Syria crisis: Arab League postpones Syria talks
Arab League foreign ministers have postponed a meeting in Saudi Arabia to debate the crisis in Syria.
The ministers had been due to discuss a new envoy to Syria to replace Kofi Annan, who resigned earlier this month.
The US Secretary of State Hillary Clinton has said the US and Turkey are working together on detailed plans to support the Syrian opposition.
Fighting has continued in the Syrian capital, Damascus, and the second city of Aleppo.
Speaking on a visit to Istanbul, Mrs Clinton said both the US and Turkey were making preparations to respond to the possible collapse of President Bashar al-Assad's government, the use of chemical weapons and increases in the number of cross-border refugees.
Mr Annan resigned from his position as UN-Arab League envoy to Syria earlier this month, after his proposed six-point peace plan failed to come into effect and violence escalated.
His replacement had been due to top the agenda for foreign ministers who had been due to gather on Sunday in the Saudi city of Jeddah.
But the Arab League's deputy secretary general, Ahmed Ben Helli, told reporters the meeting has been postponed, and no new date had yet been set.
He did not say why the meeting had been delayed.
The man tipped by diplomats to be given the job is veteran Algerian diplomat Lakhdar Brahimi.
The mandate of the United Nations observer mission in Syria - which now comprises some 150 observers - is due to run out in a week's time.
But UN Secretary-General Ban Ki-moon says there still need to be people on the ground to make impartial assessments of the military situation.
The Security Council will discuss the issue on Thursday, but there is little consensus on the council, with Syrian ally Russia calling for an extension and the US sceptical about prolonging the mission.
Instead, the US is taking steps outside the structures of the UN to support Syrian opposition groups, such as the setting up of the working group with Turkey announced by Mrs Clinton in her meeting with her Turkish counterpart Ahmet Davutoglu on Saturday.
"Our number-one goal is to hasten the end of the bloodshed and the Assad regime," she said.
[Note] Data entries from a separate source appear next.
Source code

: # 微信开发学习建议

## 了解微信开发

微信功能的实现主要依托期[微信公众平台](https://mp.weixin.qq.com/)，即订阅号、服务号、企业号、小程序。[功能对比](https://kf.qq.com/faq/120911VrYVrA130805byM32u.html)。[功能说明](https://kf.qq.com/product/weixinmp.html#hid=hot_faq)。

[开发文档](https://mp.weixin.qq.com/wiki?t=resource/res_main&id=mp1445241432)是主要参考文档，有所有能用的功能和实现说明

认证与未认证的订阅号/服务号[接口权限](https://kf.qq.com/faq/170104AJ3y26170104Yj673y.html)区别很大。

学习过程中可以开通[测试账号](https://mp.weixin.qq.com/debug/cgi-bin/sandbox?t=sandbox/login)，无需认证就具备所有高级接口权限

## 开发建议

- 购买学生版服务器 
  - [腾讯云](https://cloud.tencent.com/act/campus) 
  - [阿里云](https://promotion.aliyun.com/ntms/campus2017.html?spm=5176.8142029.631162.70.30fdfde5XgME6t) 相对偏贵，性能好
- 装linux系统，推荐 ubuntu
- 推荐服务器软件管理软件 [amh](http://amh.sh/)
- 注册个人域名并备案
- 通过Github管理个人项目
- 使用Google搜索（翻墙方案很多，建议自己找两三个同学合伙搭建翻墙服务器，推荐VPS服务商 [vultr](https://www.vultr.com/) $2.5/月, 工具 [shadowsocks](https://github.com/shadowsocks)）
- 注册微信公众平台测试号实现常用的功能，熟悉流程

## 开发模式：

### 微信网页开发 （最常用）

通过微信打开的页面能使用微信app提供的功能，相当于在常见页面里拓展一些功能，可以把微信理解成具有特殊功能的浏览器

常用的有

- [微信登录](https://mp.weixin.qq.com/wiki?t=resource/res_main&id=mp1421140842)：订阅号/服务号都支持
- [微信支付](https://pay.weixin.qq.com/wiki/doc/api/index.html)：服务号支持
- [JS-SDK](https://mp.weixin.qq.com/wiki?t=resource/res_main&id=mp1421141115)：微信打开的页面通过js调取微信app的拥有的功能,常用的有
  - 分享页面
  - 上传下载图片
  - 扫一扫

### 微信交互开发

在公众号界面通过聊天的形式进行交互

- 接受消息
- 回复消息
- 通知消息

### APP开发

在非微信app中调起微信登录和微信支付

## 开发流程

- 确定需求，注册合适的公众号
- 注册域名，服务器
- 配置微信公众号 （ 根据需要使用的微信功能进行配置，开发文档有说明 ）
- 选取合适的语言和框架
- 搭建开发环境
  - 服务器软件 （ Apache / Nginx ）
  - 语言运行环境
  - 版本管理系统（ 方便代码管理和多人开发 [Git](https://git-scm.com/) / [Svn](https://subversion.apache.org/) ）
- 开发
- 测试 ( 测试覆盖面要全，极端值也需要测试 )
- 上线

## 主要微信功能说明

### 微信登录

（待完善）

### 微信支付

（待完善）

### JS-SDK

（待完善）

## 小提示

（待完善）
"Our intelligence services, our military have very important responsibilities and roles to play so we are going to be setting up a working group to do exactly that."
A "range of contingencies" was discussed, including the possible use of chemical weapons by the Assad government, Mrs Clinton added.
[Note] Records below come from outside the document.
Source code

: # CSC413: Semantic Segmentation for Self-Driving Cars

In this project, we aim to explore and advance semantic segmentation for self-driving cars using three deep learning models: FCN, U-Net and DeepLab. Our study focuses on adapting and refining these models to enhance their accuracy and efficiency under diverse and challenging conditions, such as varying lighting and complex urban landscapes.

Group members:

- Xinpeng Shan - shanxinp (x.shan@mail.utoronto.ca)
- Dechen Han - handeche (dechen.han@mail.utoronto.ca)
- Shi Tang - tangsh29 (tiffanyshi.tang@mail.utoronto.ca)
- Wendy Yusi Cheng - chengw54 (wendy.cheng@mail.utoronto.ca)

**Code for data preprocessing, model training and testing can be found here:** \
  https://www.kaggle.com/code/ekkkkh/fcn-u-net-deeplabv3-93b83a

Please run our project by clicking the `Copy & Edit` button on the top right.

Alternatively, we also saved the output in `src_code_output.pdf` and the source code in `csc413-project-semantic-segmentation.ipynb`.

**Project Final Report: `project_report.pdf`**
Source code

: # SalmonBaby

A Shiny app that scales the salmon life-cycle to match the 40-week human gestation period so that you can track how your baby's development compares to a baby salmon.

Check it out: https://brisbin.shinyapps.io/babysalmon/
Meanwhile, inside Syria, fighting is continuing.
Syrian state TV said authorities were hunting "terrorists" who had set off a bomb in Marjeh, an exclusive district of Damascus near the central bank, and who were "shooting at random to spark panic among citizens".
At about the same time, another blast went off near Tishrin Stadium close by, reported state news agency Sana.
Hours later, Sana reported that a bus had been attacked in a Damascus suburb, said AP news agency, with six passengers from the central province of Hama killed. It blamed the attack on the "terrorists".
Violence erupted again between the rebel Free Syrian Army (FSA) and government forces in the country's largest city, Aleppo.
Activists said the army pounded areas south-west of Salah al-Din, from which the rebels retreated on Thursday.
Reports from Syria are difficult to confirm because of restrictions on reporters working there.